Mr. Rogers, in turn, didn't agree with Mr. Roubini's call on emerging markets.

“I don't know any emerging market stock markets that are so high I'd call them a bubble,” Mr. Rogers said. “They're certainly all up a lot, maybe they're too high, but being too high is not a bubble for anyone who knows financial markets.”

My views have not changed in the last six months. We got a coordinated, unprecedented liquidity injection in the global financial system and severe performance anxiety propelling risks assets higher.

The key question now is how long can this last? If history of the markets has taught us anything, the answer is a lot longer than what most investors think.

The biggest problem is trying to figure out liquidity. The linkages in the global financial system are a lot stronger in 2009 than they were in 1920. Moreover, with the advent of shadow banking and sovereign wealth funds, the financial system plays a dominant role in the real economy. Unlike past crises, the synchronized global downturn happened when banks stopped lending and global trade came to a grinding halt.

Then, as central bankers pumped trillions into the global financial system, banks made a killing off trading profits. And now, the message from the Fed is clear, let the bubble blow. The Fed is telling the banks to go ahead and bid up risk assets because we need to combat the perceived threat of deflation.

Of course, it would be highly irresponsible of the Fed or any central banker to come out and say they want inflation, but that is what they and the world's power elite want. The interesting thing is how they're going about it. The Fed is giving the banks the green light to go ahead and trade away, bid up risk assets and hopefully an asset bubble will lead to real economic inflation.
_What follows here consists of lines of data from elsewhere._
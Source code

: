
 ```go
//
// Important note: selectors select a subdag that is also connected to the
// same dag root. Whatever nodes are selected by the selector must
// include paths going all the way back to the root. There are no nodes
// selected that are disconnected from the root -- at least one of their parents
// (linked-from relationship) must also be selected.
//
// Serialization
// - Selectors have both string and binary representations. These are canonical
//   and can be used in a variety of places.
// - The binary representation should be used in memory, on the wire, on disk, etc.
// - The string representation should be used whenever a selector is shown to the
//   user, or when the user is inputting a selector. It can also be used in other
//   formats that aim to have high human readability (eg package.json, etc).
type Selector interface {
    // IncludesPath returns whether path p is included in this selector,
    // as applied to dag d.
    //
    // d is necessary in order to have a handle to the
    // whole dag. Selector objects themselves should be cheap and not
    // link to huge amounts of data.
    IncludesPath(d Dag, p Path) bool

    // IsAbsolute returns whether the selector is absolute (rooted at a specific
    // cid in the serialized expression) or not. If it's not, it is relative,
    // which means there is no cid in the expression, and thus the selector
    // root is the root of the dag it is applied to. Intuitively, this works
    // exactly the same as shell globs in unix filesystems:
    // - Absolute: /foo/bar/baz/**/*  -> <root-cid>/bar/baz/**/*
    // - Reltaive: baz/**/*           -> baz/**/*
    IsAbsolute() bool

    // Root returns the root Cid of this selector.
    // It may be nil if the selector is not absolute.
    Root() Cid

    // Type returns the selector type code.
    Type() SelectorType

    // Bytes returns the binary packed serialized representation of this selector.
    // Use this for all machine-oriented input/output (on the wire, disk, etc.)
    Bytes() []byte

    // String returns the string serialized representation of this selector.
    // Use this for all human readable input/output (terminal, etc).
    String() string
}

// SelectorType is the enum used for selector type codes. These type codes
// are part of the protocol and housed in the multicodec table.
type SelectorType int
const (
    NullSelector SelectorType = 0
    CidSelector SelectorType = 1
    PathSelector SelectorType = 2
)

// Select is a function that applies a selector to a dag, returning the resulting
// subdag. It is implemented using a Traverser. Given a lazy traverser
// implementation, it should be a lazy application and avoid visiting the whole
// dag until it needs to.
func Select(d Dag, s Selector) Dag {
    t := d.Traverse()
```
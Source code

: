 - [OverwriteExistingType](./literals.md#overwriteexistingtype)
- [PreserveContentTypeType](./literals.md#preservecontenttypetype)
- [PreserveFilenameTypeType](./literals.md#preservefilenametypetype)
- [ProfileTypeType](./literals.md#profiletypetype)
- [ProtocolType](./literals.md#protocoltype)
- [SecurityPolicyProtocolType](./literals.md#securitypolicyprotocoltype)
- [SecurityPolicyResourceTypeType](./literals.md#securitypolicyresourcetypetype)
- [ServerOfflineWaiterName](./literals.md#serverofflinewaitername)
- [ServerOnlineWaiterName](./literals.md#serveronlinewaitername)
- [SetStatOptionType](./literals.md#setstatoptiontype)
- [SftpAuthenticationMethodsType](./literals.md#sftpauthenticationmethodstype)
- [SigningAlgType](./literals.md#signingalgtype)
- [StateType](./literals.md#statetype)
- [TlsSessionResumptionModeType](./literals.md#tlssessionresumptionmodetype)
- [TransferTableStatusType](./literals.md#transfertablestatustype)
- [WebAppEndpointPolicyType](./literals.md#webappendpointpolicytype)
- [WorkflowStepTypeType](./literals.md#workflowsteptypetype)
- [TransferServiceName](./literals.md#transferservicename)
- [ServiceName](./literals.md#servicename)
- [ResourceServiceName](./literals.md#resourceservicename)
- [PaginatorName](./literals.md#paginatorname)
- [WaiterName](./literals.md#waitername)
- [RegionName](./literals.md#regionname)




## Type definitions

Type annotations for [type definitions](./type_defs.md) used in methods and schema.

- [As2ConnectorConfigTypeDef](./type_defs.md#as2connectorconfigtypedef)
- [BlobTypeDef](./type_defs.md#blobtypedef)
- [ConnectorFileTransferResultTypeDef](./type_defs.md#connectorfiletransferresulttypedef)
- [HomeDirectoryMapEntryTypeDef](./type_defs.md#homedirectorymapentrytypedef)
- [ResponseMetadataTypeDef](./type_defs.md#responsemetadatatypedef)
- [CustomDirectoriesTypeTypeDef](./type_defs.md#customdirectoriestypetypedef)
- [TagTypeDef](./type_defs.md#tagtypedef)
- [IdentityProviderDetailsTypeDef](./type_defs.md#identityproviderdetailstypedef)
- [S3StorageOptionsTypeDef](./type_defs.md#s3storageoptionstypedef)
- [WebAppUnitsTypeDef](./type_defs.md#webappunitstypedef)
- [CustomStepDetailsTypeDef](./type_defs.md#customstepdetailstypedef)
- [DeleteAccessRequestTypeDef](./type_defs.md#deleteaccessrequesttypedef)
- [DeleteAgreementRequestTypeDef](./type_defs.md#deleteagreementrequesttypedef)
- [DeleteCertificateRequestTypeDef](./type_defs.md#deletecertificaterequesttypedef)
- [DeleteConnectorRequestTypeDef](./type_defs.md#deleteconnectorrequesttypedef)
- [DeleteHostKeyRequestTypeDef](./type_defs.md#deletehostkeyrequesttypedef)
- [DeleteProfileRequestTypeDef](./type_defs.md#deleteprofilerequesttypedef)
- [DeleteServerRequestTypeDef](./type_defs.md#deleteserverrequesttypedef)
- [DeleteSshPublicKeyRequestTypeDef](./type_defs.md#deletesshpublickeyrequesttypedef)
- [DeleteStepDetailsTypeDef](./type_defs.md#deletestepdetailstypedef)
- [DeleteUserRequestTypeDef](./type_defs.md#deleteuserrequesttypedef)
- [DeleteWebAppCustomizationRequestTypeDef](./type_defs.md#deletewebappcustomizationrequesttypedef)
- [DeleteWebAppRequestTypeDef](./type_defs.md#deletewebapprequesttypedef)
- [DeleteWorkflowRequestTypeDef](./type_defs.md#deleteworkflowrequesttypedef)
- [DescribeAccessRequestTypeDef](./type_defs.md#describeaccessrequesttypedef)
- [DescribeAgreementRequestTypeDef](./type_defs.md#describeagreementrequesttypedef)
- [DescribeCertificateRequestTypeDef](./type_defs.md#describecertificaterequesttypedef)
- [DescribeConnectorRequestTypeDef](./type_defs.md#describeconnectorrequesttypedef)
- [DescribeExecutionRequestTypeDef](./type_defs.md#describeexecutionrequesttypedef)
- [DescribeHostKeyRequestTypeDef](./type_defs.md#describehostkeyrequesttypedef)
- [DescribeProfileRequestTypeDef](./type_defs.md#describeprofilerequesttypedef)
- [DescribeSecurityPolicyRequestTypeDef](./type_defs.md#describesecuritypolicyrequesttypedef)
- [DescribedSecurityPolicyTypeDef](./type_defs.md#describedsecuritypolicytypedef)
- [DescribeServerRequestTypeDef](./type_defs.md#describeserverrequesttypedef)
So, we can expect more bubble trouble as another bubble forms sooner than we think. Will this end badly, slaughtering investors down the road? Not necessarily. Think about Schumpeter's creative destruction and read Mort Zuckerman's recent op-ed in the Financial Times which argues that the free market not up for the job of creating work.

Its not all gloom and doom. I see a positive secular story developing in renewable energy, emerging markets, healthcare, infrastructure, nanotechnology and other technologies. But there is no doubt that the sea change will be disruptive to hundreds of millions who will face hard times before we restore sustained confidence and integrity in our global economy and financial system.